Social psychological inquiries into attitude-behavior relations have come a long way. The pessimism of the early 1970s gave way to a decision theoretical reformulation of the question by the TRA and its variations and a process-oriented theory of attitude accessibility. Yet, neither formulation asked the question of where the behavior comes from in attitude-behavior relations. The behavior generation is an issue fundamental to any attempts at understanding behaviors. For an intention to perform a behavior to be formed, that behavior must come to one's mind. For an attitude to be used to decide whether a behavior is to be performed, that behavior must be generated to be selected. The behavior generation is an issue conceptually prior to the decision making.
It should come as no surprise that Doob ( 1947, p. 136) referenced the behavior generation process in his behaviorist approach to attitudes. In fact, his definition of attitude is almost what we have called behavior representations: "An attitude is an implicit response which is both (a) anticipatory and (b) mediating in reference to patterns of overt responses [emphasis added], which is evoked (a) by a variety of stimulus patterns (b) as a result of previous learning or of gradients of generalization and discrimination, which is itself cue- and drive-producing, and which is considered socially significant in the individual's society." Yet, our formulation is different from Doob's in that we used a connectionist model of mental processes in modeling the behavior generation. In Doob's formulation, it is unclear how responses are generated, whether serially one by one or in parallel processes. By contrast, we postulated parallel processes in which a composite behavior representation is generated.

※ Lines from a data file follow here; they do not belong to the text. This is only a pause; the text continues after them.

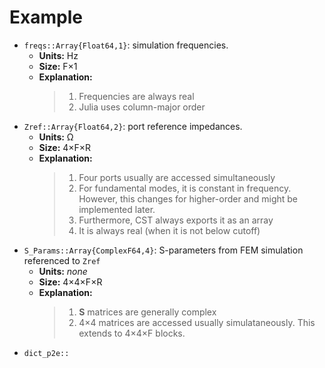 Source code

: # Example

- `freqs::Array{Float64,1}`: simulation frequencies.
  - **Units:** Hz
  - **Size:** F×1
  - **Explanation:**
    >
    >  1. Frequencies are always real
    >  2. Julia uses column-major order
    >
- `Zref::Array{Float64,2}`: port reference impedances.
  - **Units:** Ω
  - **Size:** 4×F×R
  - **Explanation:**
    >
    >  1. Four ports usually are accessed simultaneously
    >  2. For fundamental modes, it is constant in frequency.
    >     However, this changes for higher-order and might be implemented later.
    >  3. Furthermore, CST always exports it as an array
    >  4. It is always real (when it is not below cutoff)
    >
- `S_Params::Array{ComplexF64,4}`: S-parameters from FEM simulation referenced to `Zref`
  - **Units:** *none*
  - **Size:** 4×4×F×R
  - **Explanation:**
    >
    >  1. **S** matrices are generally complex
    >  2. 4×4 matrices are accessed usually simulataneously.
    >     This extends to 4×4×F blocks.
    >
- `dict_p2e::`
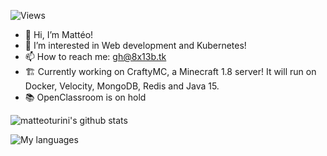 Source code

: ![Views](https://komarev.com/ghpvc/?username=matteoturini)

- 👋 Hi, I’m Mattéo!
- 👀 I’m interested in Web development and Kubernetes!
- 📫 How to reach me: gh@8x13b.tk
- 🏗️ Currently working on CraftyMC, a Minecraft 1.8 server! It will run on Docker, Velocity, MongoDB, Redis and Java 15.
- 📚 OpenClassroom is on hold

![matteoturini's github stats](https://github-readme-stats.vercel.app/api?username=matteoturini&theme=dark&show_icons=true)

![My languages](https://github-readme-stats.vercel.app/api/top-langs/?username=matteoturini&theme=dark&show_icons=true)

Clearly, the current formulation requires further specification and development. Most of all, the theory needs to be tested empirically. Perhaps our formulation should be taken as a call to pay closer attention to action. The inquiry into attitude-behavior relations is one of very few areas in contemporary social psychology, if any, in which the prediction of action is an explicit aim. A strongly action-oriented approach to the issue may be needed. Miller, Galanter, and Pribram ( 1960) in their Plans and the Structure of Behavior, criticized Tolman's cognitive map approach to learning (p. 9):
It is so transparently clear to [cognitive theorists] that if a hungry rat knows where to find food . . . he will go there and eat. What more is there to explain? The answer, of course, is that a great deal is left to be explained. The gap from knowledge to action looks smaller than the gap from stimulus to action--yet the gap is still there, still indefinitely large. Tolman . . . leaps over that gap when he infers the rat's cognitive organization from its behavior. But that leaves still outstanding the question of the rat's ability to leap it.